The House of Representatives did pass an e-bike tax credit last fall as part of the Build Back Better Act, which has stalled in the Senate. But compared to the lavish subsidies offered for electric cars, the proposed e-bike credit was puny. Only individuals making less than $82,000 would qualify for an e-bike credit, capped at $900, while those making up to $250,000 could receive up as much as $12,500 towards an electric car. (Even more baffling, Congress chose to make any e-bike costing over $4,000 ineligible for a credit, eliminating almost all e-cargo bikes.)
Caron Whitaker, the deputy executive director of the League of American Bicyclists, was involved in negotiating the proposed federal e-bike credit. Responding to complaints (including from me) that the proposal was underwhelming, Whitaker tweeted last November, “We keep being asked by Congress for more research showing the [greenhouse gas] benefits of ebikes.” She continued: “The real problem is that we haven’t convinced enough climate advocates, both in Congress and the NGO community, that it’s possible to shift enough (e)bike trips to make a critical difference in GHG.”
“The climate community doesn’t believe in e-bikes,” she told me recently. “And if you’re a member of Congress and you’re thinking about the best ways to reduce emissions, you’re going to talk to the climate advocates.”
Another problem is the sheer lack of familiarity among elected officials: “If members of Congress don’t represent urban districts, they probably haven’t seen e-bikes or recognized their transformative potential,” Whitaker said. As a result, representatives mentally lump e-bikes together with pedal bikes, which are mainly used for fun. “When members of Congress think about e-bikes, they think about recreation.”
And as for e-cargo bikes, good luck finding someone on Capitol Hill who has ridden one. “E-cargo bikes are even further down the curve than e-bikes,” Whitaker said.

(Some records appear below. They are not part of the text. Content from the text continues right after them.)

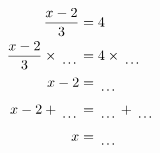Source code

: \documentclass[12pt]{article}
\begin{document}
\begin{multicols}{2}
\begin{minipage}[t]{0.45\textwidth}
    \raggedright %
    \begin{align*} %
        \frac{x - 2}{3} &= 4\\
        \frac{x - 2}{3} \times\dotuline{\hspace{5mm}} &= 4 \times\dotuline{\hspace{5mm}}\\
        x - 2 &= \dotuline{\hspace{5mm}}\\
        x - 2 + \dotuline{\hspace{5mm}} &= \dotuline{\hspace{5mm}} + \dotuline{\hspace{5mm}}\\
        x &= \dotuline{\hspace{5mm}}\\
    \end{align*}
\end{minipage}\newpage
    
\end{multicols}
\end{document}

As a result, Democratic leaders show only tepid interest in two-wheeled EVs as a solution to climate change and oil dependence, often not even treating them as vehicles. The White House often acts as a cheerleader for electric cars, issuing fact sheets for its steps to promote “clean cars and trucks” as well as an “Electric Vehicle Charging Plan” — neither of which mention e-bikes. President Joe Biden took a spin in a Hummer EV whose massive battery weighs as much as an entire Honda Civic (or nearly 400 e-bike batteries).
Now, as federal officials scramble for ways to blunt the pain from surging gas prices, the absence of two-wheelers from national policy discussions seems particularly misguided. One booster dryly tweeted: “There may never have been a better time to buy a bike. Check them out at these great prices,” suggesting that e-bikes and e-cargos cost 30 and 50 tanks of gas, respectively.
Jokes aside, the logic makes sense. But appreciating it requires seeing e-bikes and e-cargo bikes as the climate-change-fighting, life-saving vehicles that they are — and not as frivolous toys. Too many federal officials have yet to make that leap.